Víctor Hugo Ramírez's contribution is considered fundamental to the transition from a predominantly empirical stage of professional wrestling to a structured model with sporting foundations, legal recognition, and integration into the international Olympic system. In 2013, his work was formally recognized during a visit by a FILA delegation to Costa Rica, at which time he had accumulated more than four decades of active involvement in the development of wrestling in the country.

=== Golden Generation (1990) ===
The Golden Generation is associated with the emergence of projects aimed at modernizing the professional wrestling spectacle through the incorporation of production elements such as lighting, music, narrative structure, and digital media presence.

From the late 20th century into the early 21st century, professional wrestling in Costa Rica entered a new phase with the consolidation of Luchamania Costa Rica as a stable promoter of sports entertainment. With more than three decades of continuous activity, the organization progressively transformed the style of its events, moving away from models characterized by extreme violence and adopting an approach oriented toward family audiences, while preserving traditional narrative elements of professional wrestling. During this period, influences from both Mexican and American wrestling were integrated, alongside an emphasis on wrestler safety, injury reduction, and long-term talent development. This model redefined the wrestling spectacle in the country and consolidated a new generation of wrestlers and promoters. The company became one of the principal platforms for the dissemination of professional wrestling in Costa Rica.

By the late 1990s, Costa Rican professional wrestling was experiencing one of its most consolidated periods, reflected in both the number of active wrestlers and the formal organization of national championships. An example of this was the event held in April 1999 at the Gimnasio Moreno Cartín in Barrio Cuba, where leading national wrestlers competed in a program dedicated exclusively to championship matches. The event featured a national tag team championship contested through a battle royal involving ten teams, as well as the national championship, defended by Panckro against challenger América Express. These events, held in neighborhood gymnasiums with affordable ticket prices, illustrate the strong social roots of professional wrestling in urban communities and its direct connection with the public. Additionally, the weekly broadcast of the program Luchamania y su Afición on Channel 42 (UHF band) confirms that professional wrestling had expanded beyond the ring to become a regular media product. This period represents the peak of the Golden Generation, during which Luchamania consolidated its position as the country's main organizational reference and laid the foundation for subsequent developments.

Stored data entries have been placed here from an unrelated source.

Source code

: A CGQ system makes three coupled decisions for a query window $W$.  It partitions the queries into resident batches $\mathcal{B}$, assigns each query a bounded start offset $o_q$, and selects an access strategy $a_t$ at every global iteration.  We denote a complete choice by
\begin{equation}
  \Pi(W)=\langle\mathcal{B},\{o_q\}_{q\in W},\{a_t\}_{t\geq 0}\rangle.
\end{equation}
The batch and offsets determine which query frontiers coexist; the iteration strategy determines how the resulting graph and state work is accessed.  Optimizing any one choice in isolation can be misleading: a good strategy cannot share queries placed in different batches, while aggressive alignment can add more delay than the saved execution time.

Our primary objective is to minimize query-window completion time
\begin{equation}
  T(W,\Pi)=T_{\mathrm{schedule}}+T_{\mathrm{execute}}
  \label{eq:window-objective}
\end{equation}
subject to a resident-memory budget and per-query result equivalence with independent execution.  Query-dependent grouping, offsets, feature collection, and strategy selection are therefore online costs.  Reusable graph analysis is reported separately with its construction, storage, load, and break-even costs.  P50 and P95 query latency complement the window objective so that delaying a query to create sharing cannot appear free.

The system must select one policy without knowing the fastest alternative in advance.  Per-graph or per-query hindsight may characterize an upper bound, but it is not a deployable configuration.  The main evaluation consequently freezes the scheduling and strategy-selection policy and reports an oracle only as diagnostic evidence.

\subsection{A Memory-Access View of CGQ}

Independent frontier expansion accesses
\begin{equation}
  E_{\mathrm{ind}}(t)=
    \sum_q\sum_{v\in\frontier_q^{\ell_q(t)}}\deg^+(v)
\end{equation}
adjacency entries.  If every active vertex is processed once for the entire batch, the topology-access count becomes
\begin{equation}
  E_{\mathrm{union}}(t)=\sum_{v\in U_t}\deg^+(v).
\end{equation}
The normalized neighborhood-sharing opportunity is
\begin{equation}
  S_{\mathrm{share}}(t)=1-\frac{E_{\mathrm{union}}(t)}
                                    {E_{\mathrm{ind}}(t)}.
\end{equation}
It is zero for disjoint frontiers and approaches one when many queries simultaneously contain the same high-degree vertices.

=== Diamond Generation (2019) ===
From 2019 onward, professional wrestling in Costa Rica entered a stage characterized by the production of large-scale events, with attendance exceeding one thousand spectators and reaching figures of up to six thousand in certain venues.

This era is marked by strategic alliances and the participation of internationally recognized wrestlers, primarily from Mexico and other countries, expanding the reach and visibility of the spectacle within the country. The Diamond Generation consists of wrestlers trained under conditions different from those of previous generations, with greater media exposure and experience in large-scale events.

In the contemporary training process of Costa Rican professional wrestling, trainer and promoter Rafael Ramírez has stated that his father, Víctor Hugo Ramírez, prior to his passing, documented sixty-three technical and conceptual fundamentals that he considered essential for the development of the sport in Costa Rica. According to Rafael Ramírez, this material was later systematically applied in training programs, serving as the foundation for the preparation of new generations of wrestlers.

On 3 October 2025, the Centro de Alto Rendimiento Luchamania, a performance training center, was officially inaugurated in Sabana Sur, San José, with the objective of strengthening the technical and physical training of new professional wrestlers in Costa Rica.